Renminbi Tiongkok, misalnya, melemah hingga 0,31 persen. Demikian pula dengan ringgit Malaysia minus 0,17 persen; dolar Singapura minus 0,13 persen; baht Thailand minus 0,13 persen; won Korea Selatan minus 0,11 persen.
Berbeda dengan peso Filipina yang berada di posisi stagnan. Sedangkan dolar Hong Kong menguat 0,13 persen dan yen Jepang menguat 0,03 persen. Sementara kurs mata uang negara maju seperti rubel Rusia melemah 0,18 persen; dolar Australia minus 0,15 persen; poundsterling Inggris minus 0,11 persen; dolar Kanada minus 0,08 persen; euro Eropa minus 0,05 persen; dan franc Swiss minus 0,01 persen.
Lantas mengapa fenomena fluktuasi nilai tukar mata uang terjadi? Sebuah tulisan Washington’s Silent Weapon for Not-so-quiet Wars. “A World Full of Dollars”, A 2019 Global Economic Crisis yang dimuat Global Research menjelaskan, “senjata” utama Washington ketika ingin memulai “peperangan” tak lagi bergantung kepada Pentagon atau senjata konvensional. “Senjata” pemusnah massal yang mematikan itu benar-benar tak bersuara yaitu kemampuan AS untuk mengendalikan pasokan uang global dalam bentuk dolar.

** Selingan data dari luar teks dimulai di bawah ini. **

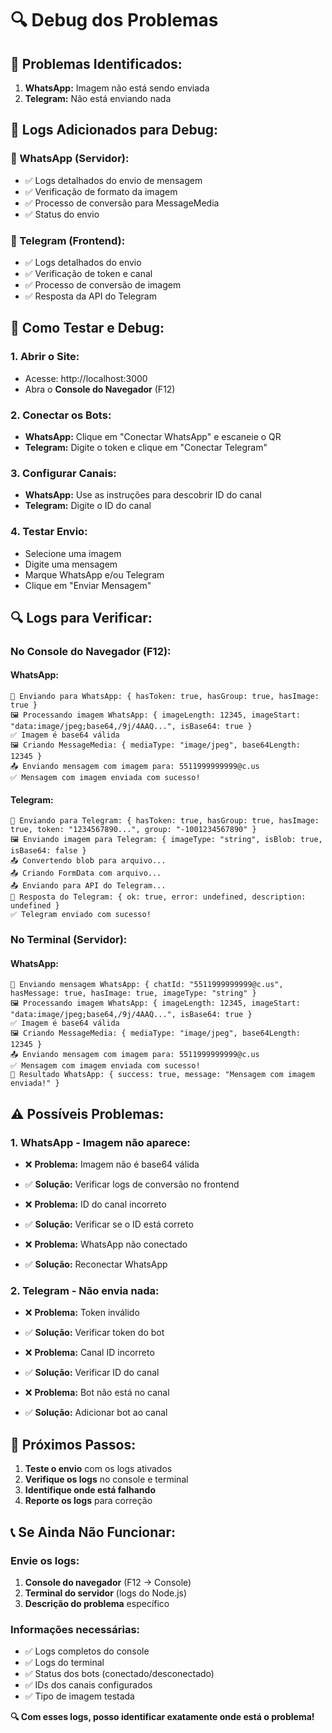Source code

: # 🔍 Debug dos Problemas

## 🚨 **Problemas Identificados:**
1. **WhatsApp:** Imagem não está sendo enviada
2. **Telegram:** Não está enviando nada

## 🔧 **Logs Adicionados para Debug:**

### **📱 WhatsApp (Servidor):**
- ✅ Logs detalhados do envio de mensagem
- ✅ Verificação de formato da imagem
- ✅ Processo de conversão para MessageMedia
- ✅ Status do envio

### **📱 Telegram (Frontend):**
- ✅ Logs detalhados do envio
- ✅ Verificação de token e canal
- ✅ Processo de conversão de imagem
- ✅ Resposta da API do Telegram

## 🧪 **Como Testar e Debug:**

### **1. Abrir o Site:**
- Acesse: http://localhost:3000
- Abra o **Console do Navegador** (F12)

### **2. Conectar os Bots:**
- **WhatsApp:** Clique em "Conectar WhatsApp" e escaneie o QR
- **Telegram:** Digite o token e clique em "Conectar Telegram"

### **3. Configurar Canais:**
- **WhatsApp:** Use as instruções para descobrir ID do canal
- **Telegram:** Digite o ID do canal

### **4. Testar Envio:**
- Selecione uma imagem
- Digite uma mensagem
- Marque WhatsApp e/ou Telegram
- Clique em "Enviar Mensagem"

## 🔍 **Logs para Verificar:**

### **No Console do Navegador (F12):**

#### **WhatsApp:**
```
📱 Enviando para WhatsApp: { hasToken: true, hasGroup: true, hasImage: true }
🖼️ Processando imagem WhatsApp: { imageLength: 12345, imageStart: "data:image/jpeg;base64,/9j/4AAQ...", isBase64: true }
✅ Imagem é base64 válida
🖼️ Criando MessageMedia: { mediaType: "image/jpeg", base64Length: 12345 }
📤 Enviando mensagem com imagem para: 5511999999999@c.us
✅ Mensagem com imagem enviada com sucesso!
```

#### **Telegram:**
```
📱 Enviando para Telegram: { hasToken: true, hasGroup: true, hasImage: true, token: "1234567890...", group: "-1001234567890" }
🖼️ Enviando imagem para Telegram: { imageType: "string", isBlob: true, isBase64: false }
📤 Convertendo blob para arquivo...
📤 Criando FormData com arquivo...
📤 Enviando para API do Telegram...
📱 Resposta do Telegram: { ok: true, error: undefined, description: undefined }
✅ Telegram enviado com sucesso!
```

### **No Terminal (Servidor):**

#### **WhatsApp:**
```
📱 Enviando mensagem WhatsApp: { chatId: "5511999999999@c.us", hasMessage: true, hasImage: true, imageType: "string" }
🖼️ Processando imagem WhatsApp: { imageLength: 12345, imageStart: "data:image/jpeg;base64,/9j/4AAQ...", isBase64: true }
✅ Imagem é base64 válida
🖼️ Criando MessageMedia: { mediaType: "image/jpeg", base64Length: 12345 }
📤 Enviando mensagem com imagem para: 5511999999999@c.us
✅ Mensagem com imagem enviada com sucesso!
📱 Resultado WhatsApp: { success: true, message: "Mensagem com imagem enviada!" }
```

## ⚠️ **Possíveis Problemas:**

### **1. WhatsApp - Imagem não aparece:**
- ❌ **Problema:** Imagem não é base64 válida
- ✅ **Solução:** Verificar logs de conversão no frontend

- ❌ **Problema:** ID do canal incorreto
- ✅ **Solução:** Verificar se o ID está correto

- ❌ **Problema:** WhatsApp não conectado
- ✅ **Solução:** Reconectar WhatsApp

### **2. Telegram - Não envia nada:**
- ❌ **Problema:** Token inválido
- ✅ **Solução:** Verificar token do bot

- ❌ **Problema:** Canal ID incorreto
- ✅ **Solução:** Verificar ID do canal

- ❌ **Problema:** Bot não está no canal
- ✅ **Solução:** Adicionar bot ao canal

## 🎯 **Próximos Passos:**

1. **Teste o envio** com os logs ativados
2. **Verifique os logs** no console e terminal
3. **Identifique onde está falhando**
4. **Reporte os logs** para correção

## 📞 **Se Ainda Não Funcionar:**

### **Envie os logs:**
1. **Console do navegador** (F12 → Console)
2. **Terminal do servidor** (logs do Node.js)
3. **Descrição do problema** específico

### **Informações necessárias:**
- ✅ Logs completos do console
- ✅ Logs do terminal
- ✅ Status dos bots (conectado/desconectado)
- ✅ IDs dos canais configurados
- ✅ Tipo de imagem testada

**🔍 Com esses logs, posso identificar exatamente onde está o problema!**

Konsep ini dirancang Federal Reserve (swasta) bersama kelompok keuangan Wall Street yang berkoordinasi dengan Departemen Keuangan AS. Konsep ini dikembangkan selama beberapa dekade terakhir terutama sejak Nixon melepaskan dolar dari emas pada Agustus 1971. Dolar hari ini menjadi senjata keuangan yang efektif untuk menekan musuh AS.
Sekitar satu dekade yang lalu atau sekitar 2008, Menteri Keuangan AS Henry Paulson yang merupakan mantan bankir Wall Street dengan sengaja menetapkan kebijakan mengizinkan kemudahan pasokan dolar ke pasar global. Bahkan pada waktu itu The Fed menggelontorkan dana talangan ratusan miliar dolar kepada bank-bank sentral Eropa – sesuatu yang tidak pernah terjadi sebelumnya. Tujuannya agar bank-bank sentral Uni Eropa itu tidak kekurangan dolar.
Hegemoni Dolar
Sejak itu, dolar menghegemoni dunia. Pasokan dolar dengan mudah masuk ke sistem keuangan global dan telah meningkat ke level yang belum pernah terjadi sebelumnya. Merujuk kepaada data The Institute for International Finance (IIF) berbasis di Washington memperkirakan utang pemerintah, rumah tangga, perusahaan dan sektor keuangan di 30 negara berkembang terbesar naik menjadi 211 persen dari produk domestik bruto (PDB) pada awal 2018. Sebelumnya hanya 143 persen pada akhir 2008.
Data IIF itu menunjukkan bagaimana mata uang Argentina, Turki hingga di Asia merosot disebabkan jebakan utang. Total utang negara-negara yang disebut sebagai emerging market dalam berbagai bentuk mata uang – tidak termasuk Tiongkok – naik dua kali lipat dari US$ 15 triliun pada 2007 menjadi US$ 27 triliun pada akhir 2017. Sementara utang Tiongkok pada periode yang sama menurut IIF meningkat dari US$ 6 triliun menjadi US$ 36 triliun.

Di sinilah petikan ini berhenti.